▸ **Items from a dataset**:
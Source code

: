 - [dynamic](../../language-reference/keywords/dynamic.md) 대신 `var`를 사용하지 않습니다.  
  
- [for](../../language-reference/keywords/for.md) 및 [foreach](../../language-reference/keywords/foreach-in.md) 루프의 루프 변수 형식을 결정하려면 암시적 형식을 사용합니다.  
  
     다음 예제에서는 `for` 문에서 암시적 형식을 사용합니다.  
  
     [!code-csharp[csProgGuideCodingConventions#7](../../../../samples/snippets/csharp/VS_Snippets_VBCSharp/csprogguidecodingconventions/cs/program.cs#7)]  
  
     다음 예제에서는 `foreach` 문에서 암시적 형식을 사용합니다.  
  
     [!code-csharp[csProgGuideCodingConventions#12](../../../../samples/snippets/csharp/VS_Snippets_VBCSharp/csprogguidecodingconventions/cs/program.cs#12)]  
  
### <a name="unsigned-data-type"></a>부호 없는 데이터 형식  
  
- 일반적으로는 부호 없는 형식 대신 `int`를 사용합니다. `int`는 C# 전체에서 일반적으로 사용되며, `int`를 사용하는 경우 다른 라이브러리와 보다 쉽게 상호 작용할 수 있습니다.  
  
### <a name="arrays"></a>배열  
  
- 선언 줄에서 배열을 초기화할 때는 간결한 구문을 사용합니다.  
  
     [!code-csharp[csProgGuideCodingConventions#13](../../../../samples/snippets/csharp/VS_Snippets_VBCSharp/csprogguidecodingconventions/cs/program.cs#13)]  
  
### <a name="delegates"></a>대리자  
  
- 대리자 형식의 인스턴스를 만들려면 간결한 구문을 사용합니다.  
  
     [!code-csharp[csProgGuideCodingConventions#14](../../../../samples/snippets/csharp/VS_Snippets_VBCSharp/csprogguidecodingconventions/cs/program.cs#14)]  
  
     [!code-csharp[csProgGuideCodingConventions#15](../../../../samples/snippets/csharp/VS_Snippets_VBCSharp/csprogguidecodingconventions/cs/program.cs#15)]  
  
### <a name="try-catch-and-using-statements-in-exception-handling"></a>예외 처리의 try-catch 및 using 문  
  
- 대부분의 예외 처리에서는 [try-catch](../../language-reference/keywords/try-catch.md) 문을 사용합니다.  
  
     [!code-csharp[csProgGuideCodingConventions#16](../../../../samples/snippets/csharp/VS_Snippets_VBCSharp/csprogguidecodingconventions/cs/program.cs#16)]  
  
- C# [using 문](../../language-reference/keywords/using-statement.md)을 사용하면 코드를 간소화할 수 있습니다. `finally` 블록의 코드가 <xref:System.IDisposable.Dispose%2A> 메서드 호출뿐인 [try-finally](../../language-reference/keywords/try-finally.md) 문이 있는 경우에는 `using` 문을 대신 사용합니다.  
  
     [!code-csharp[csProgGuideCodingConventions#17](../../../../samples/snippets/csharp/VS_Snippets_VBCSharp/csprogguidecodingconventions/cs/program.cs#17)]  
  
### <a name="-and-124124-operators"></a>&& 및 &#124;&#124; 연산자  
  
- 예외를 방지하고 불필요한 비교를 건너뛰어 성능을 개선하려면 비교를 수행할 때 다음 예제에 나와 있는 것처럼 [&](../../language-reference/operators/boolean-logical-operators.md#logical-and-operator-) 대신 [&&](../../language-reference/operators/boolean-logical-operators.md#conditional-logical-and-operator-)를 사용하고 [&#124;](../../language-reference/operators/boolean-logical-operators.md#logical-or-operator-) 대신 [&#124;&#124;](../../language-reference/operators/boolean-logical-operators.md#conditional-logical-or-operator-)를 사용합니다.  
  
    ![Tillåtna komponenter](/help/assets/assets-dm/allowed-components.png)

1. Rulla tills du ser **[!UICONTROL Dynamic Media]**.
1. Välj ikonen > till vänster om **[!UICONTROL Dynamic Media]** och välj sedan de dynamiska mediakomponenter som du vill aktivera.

▸ **Task statement**: Starting from the line with "- 예외를 방지하고 불필요한", write out every remaining line of the data above exactly, the final line included, and nothing before it.

▸ **Response for this exercise**:
- 예외를 방지하고 불필요한 비교를 건너뛰어 성능을 개선하려면 비교를 수행할 때 다음 예제에 나와 있는 것처럼 [&](../../language-reference/operators/boolean-logical-operators.md#logical-and-operator-) 대신 [&&](../../language-reference/operators/boolean-logical-operators.md#conditional-logical-and-operator-)를 사용하고 [&#124;](../../language-reference/operators/boolean-logical-operators.md#logical-or-operator-) 대신 [&#124;&#124;](../../language-reference/operators/boolean-logical-operators.md#conditional-logical-or-operator-)를 사용합니다.  
  
    ![Tillåtna komponenter](/help/assets/assets-dm/allowed-components.png)

1. Rulla tills du ser **[!UICONTROL Dynamic Media]**.
1. Välj ikonen > till vänster om **[!UICONTROL Dynamic Media]** och välj sedan de dynamiska mediakomponenter som du vill aktivera.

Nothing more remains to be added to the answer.